▶ **GOAL OF THE EXERCISE**: Which lines of the data contain the string "into"? Copy every one of them.
---------- SUPPLIED RECORDS
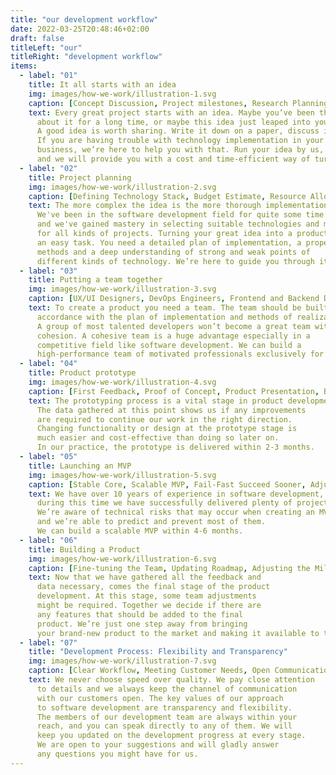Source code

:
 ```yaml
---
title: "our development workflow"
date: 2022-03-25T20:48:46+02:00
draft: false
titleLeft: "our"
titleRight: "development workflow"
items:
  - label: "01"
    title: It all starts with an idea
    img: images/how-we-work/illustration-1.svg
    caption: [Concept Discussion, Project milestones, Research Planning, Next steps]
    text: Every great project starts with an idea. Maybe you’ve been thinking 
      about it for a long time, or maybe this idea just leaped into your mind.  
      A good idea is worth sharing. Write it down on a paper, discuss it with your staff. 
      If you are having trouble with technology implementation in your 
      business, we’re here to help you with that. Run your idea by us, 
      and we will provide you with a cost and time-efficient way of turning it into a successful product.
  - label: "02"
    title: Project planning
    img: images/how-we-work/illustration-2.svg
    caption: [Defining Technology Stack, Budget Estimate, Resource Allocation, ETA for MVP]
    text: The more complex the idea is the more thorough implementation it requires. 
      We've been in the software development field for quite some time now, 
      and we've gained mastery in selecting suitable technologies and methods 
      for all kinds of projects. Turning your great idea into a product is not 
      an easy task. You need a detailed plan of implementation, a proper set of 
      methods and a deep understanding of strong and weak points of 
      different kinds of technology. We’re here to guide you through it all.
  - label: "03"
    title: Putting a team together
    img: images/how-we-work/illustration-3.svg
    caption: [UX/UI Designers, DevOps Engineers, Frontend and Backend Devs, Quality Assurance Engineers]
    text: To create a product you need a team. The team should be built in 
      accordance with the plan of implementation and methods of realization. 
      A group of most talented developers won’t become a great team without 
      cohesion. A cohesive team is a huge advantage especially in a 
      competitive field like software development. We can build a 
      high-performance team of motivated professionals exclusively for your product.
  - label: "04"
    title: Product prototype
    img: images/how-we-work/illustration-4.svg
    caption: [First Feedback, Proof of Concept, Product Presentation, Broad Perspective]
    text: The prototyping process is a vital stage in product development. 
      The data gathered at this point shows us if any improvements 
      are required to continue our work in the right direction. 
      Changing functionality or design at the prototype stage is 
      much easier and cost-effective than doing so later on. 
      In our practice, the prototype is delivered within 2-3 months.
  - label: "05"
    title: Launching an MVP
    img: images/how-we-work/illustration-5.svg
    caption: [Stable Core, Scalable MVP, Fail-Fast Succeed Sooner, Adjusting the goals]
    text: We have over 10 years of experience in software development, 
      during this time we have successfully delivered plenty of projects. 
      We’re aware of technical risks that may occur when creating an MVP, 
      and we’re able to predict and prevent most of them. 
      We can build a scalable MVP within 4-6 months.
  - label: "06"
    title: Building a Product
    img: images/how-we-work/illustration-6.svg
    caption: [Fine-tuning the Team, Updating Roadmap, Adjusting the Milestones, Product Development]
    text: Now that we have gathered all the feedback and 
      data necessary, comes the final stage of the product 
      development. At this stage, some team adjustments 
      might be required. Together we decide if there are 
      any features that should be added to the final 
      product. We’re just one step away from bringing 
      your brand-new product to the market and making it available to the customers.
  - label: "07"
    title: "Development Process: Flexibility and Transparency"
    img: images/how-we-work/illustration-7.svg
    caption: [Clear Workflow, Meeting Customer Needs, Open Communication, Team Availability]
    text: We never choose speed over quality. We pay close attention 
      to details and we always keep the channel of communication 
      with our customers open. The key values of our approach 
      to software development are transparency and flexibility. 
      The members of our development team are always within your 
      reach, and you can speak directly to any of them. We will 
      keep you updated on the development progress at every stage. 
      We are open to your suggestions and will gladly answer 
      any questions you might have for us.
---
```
--------------------
▶ **RESULT OF THE TASK**:
      about it for a long time, or maybe this idea just leaped into your mind.  
      and we will provide you with a cost and time-efficient way of turning it into a successful product.
      for all kinds of projects. Turning your great idea into a product is not 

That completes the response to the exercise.